“Oh, she is,” cried Azalea. “How she works—and doesn’t mind. What ducks the children are! And how contented they all seem in that solitude!”
“Might be Highland chieftains,” laughed Keefe. “And how do you suppose they live?”
“I can’t imagine,” Azalea admitted. “Does he farm?”
“A little—a very little. It’s she who thinks out the things that keep the wolf from the door. To be sure he has a little money coming from England now and then; but it’s Mrs. Rowantree with her little movable sawmill, which she pays men to run, who really keeps the flour in the barrel. Then she raises chickens, has a cow or two, a vegetable patch and all that. But best of all, she knows how to do without and yet be happy, and she’s bringing up the children in the same way. You noticed, they never apologized for a thing.”
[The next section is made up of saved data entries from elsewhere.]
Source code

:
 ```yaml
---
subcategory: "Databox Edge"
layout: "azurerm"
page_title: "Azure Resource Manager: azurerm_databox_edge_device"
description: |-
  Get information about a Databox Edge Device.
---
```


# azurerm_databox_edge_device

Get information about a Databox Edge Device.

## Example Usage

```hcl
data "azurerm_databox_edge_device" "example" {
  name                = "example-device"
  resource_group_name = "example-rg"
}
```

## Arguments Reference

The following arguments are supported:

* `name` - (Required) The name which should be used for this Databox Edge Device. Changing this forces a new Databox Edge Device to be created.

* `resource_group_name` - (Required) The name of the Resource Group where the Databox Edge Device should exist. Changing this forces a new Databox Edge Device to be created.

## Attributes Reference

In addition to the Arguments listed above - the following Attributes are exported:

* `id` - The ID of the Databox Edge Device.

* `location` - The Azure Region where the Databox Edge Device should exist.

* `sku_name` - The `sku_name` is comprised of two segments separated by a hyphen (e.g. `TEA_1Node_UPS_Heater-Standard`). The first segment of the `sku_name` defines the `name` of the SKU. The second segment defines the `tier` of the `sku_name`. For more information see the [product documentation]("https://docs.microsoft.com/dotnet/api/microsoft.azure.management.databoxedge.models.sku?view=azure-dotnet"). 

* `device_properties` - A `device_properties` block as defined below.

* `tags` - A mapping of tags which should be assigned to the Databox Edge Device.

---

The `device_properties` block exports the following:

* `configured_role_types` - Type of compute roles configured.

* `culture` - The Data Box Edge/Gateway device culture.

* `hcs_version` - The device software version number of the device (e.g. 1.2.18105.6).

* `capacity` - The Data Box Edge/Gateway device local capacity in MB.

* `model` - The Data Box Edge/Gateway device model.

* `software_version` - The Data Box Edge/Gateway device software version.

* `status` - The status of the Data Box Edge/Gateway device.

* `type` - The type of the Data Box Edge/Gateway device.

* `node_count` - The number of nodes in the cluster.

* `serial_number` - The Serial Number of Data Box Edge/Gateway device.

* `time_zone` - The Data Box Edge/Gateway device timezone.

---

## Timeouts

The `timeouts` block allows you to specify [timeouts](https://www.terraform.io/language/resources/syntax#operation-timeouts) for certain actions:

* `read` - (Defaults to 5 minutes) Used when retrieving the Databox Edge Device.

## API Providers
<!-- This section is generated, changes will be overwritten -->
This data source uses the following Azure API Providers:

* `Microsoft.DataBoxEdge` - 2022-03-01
“Not a thing! I liked that, Keefe. She knew we wouldn’t care how things were. All we wanted was themselves.”
“Quite right. All we wanted was themselves.” He sighed sharply. “She makes one feel at home, doesn’t she, that little Mary Cecily Rowantree? I’ve been a lonely cub, Miss Azalea—a queer lonely cub—thrown out of the lair by an accident, and not knowing much about home. But she does something to me—makes me feel as if I’d got back—”
He hesitated for a long time. At last Azalea prodded him with a “Got back?”
But he did not answer. They rode on then in the noisy silence of the woods, rode to the sound of falling water, the call of sleepy birds, the almost inaudible rustle of the trees and the little sharp cries of insects. Keefe saw the ladies to their door but he would not come in with them. He left them, to go to his tent and to boil his own tea in the little iron kettle, which, swung from his tripod, had served him on many expeditions. He had placed his tent not far from the rim of a precipice, though back among trees where it would be protected from storms. But to-night he abandoned their shelter, and sat quite on the rim itself, letting the rolling earth fill him with wonder. The stars swept by, a young sickle moon arose, the world faded from rosy gray to purple, from purple to the soft starlit gloom of a summer night. And still he sat there, dreaming, wondering, planning, longing.
Most of all he wondered why it was that there were so few thoughts really worth thinking which one could put into words.